Ele precisava se esconder em algum lugar. Caminhou devagar meio desorientado e se sentindo um pouco culpado, ele subiu até o telhado e se sentou, piscou com força, como se isso pudesse apagar as coisas que aconteceram. Precisava ir até a cantina comprar um lanche, mas seu estômago se recusava a aceitar qualquer coisa. Provavelmente estava fazendo tempestade em copo d’água, talvez o outro nem lembrasse mais de que era ele, não costumava chamar muita atenção, além do mais, era tímido demais, não fosse pelo clube de basquete talvez não tivesse nenhum amigo. Seu coração se apertou com esse pensamento. Ele se recostou na parede e fechou os olhos com uma calma que não sentia.

-Ei. –Seus olhos se abriram depressa, e ele sentiu seu coração dar um pequeno salto ao ouvir aquela voz.

-A- Aomine-San! – Ele engoliu em seco, pensando em todas as formas de explicar o que estava tentando fazer na aula. Mas a bem verdade, ele mesmo não sabia, então apenas ficou em silêncio enquanto o outro lhe dava um olhar enigmático.

-Você...– Ele o interrompeu bruscamente.

-Eu já estava de saída! Me desculpe! – Fugir. Parecia que tudo o que fazia ultimamente era fugir. Ele retirou o caderno que costumava rabiscar e foi para um lugar afastado, era uma espécie de ritual que fazia quando necessitava manter a calma.

            Daiki ficou parado enquanto Ryo saía rapidamente e sem jeito, teria sido engraçado em outra ocasião, mas por que ele sentia que precisava dizer alguma coisa? Ele se deitou, a cabeça recostada sobre as mãos e decidiu tirar um cochilo, mas não conseguia esquecer a forma como o garoto o encarava quando o sinal do intervalo tocou e ele abriu os olhos.

              Havia algo de terno e quente no brilho travesso dos seus olhos e no jeito que sua boca ficou levemente aberta quando tentou tocar seus cílios. Era diferente do garoto tímido que ele estava acostumado. E não importava o quanto se esforçasse, ele não conseguia afastar essa imagem do pensamento.

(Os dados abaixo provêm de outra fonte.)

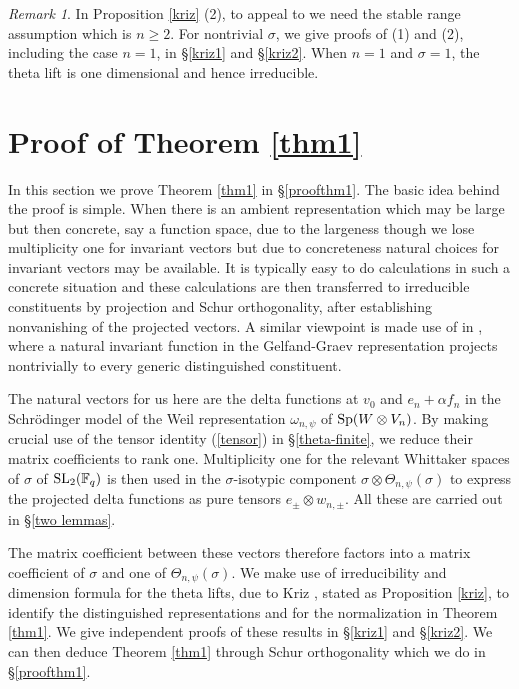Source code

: \documentclass[12pt]{amsart}
\theoremstyle{definition}
\theoremstyle{remark}
\newtheorem{remark}{Remark}
\begin{document}
\begin{remark}
In Proposition \ref{kriz} (2), to appeal to \cite{kri24,kri25} we need the stable range assumption which is $n \geq 2$. For nontrivial $\sigma$, we give proofs of (1) and (2), including the case $n=1$, in §\ref{kriz1} and \S \ref{kriz2}. When $n=1$ and $\sigma=1$, the theta lift is one dimensional and hence irreducible.
\end{remark}

\section{Proof of Theorem \ref{thm1}}\label{proof-thm1}

In this section we prove Theorem \ref{thm1} in \S \ref{proofthm1}. The basic idea behind the proof is simple. When there is an ambient representation which may be large but then concrete, say a function space, due to the largeness though we lose multiplicity one for invariant vectors but due to concreteness natural choices for invariant vectors may be available. It is typically easy to do calculations in such a concrete situation and these calculations are then transferred to irreducible constituents by projection and Schur orthogonality, after establishing nonvanishing of the projected vectors. A similar viewpoint is made use of in \cite[Corollary 1.2 and Remark 9]{am20}, where a natural invariant function in the Gelfand-Graev representation projects nontrivially to every generic distinguished constituent. 

The natural vectors for us here are the delta functions at $v_0$ and $e_n+\alpha f_n$ in the
Schr\"odinger model of the Weil representation $\omega_{n,\psi}$ of ${\rm Sp}(W \otimes V_n)$. By
making crucial use of the tensor identity (\ref{tensor}) in \S \ref{theta-finite}, we reduce their matrix
coefficients to rank one. Multiplicity one for the relevant Whittaker spaces of $\sigma$ of 
${\rm SL}_2(\mathbb F_q)$ is then used in the $\sigma$-isotypic 
component $\sigma\otimes\Theta_{n,\psi}(\sigma)$ to express the projected delta functions as pure tensors $e_\pm\otimes w_{n,\pm}$. All these are carried out in \S \ref{two lemmas}.

The matrix coefficient between these vectors therefore factors into a matrix coefficient of $\sigma$ and one of $\Theta_{n,\psi}(\sigma)$. We make use of irreducibility and dimension formula for the theta lifts, due to Kriz \cite{kri24,kri25}, stated as Proposition \ref{kriz}, to identify the distinguished representations and for the normalization in Theorem \ref{thm1}. We give independent proofs of these results in \S \ref{kriz1} and \S \ref{kriz2}. We can then deduce Theorem \ref{thm1} through Schur orthogonality which we do in \S \ref{proofthm1}.
\end{document}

            Ryo retornou para a sala pensando em uma forma de mantê-lo afastado, embora esse pensamento o deixasse com um sentimento de melancolia. O restante da aula passou normalmente, depois do intervalo ele ainda não havia retornado, talvez o tivesse deixado mais irritado do que previra, pelo menos no treino ele não precisaria se preocupar em encontrá-lo, uma vez que ele nunca comparecia, ou mesmo que fosse, seria apenas por um ou dois minutos, o que daria tempo suficiente para ele se esconder, ninguém iria perceber.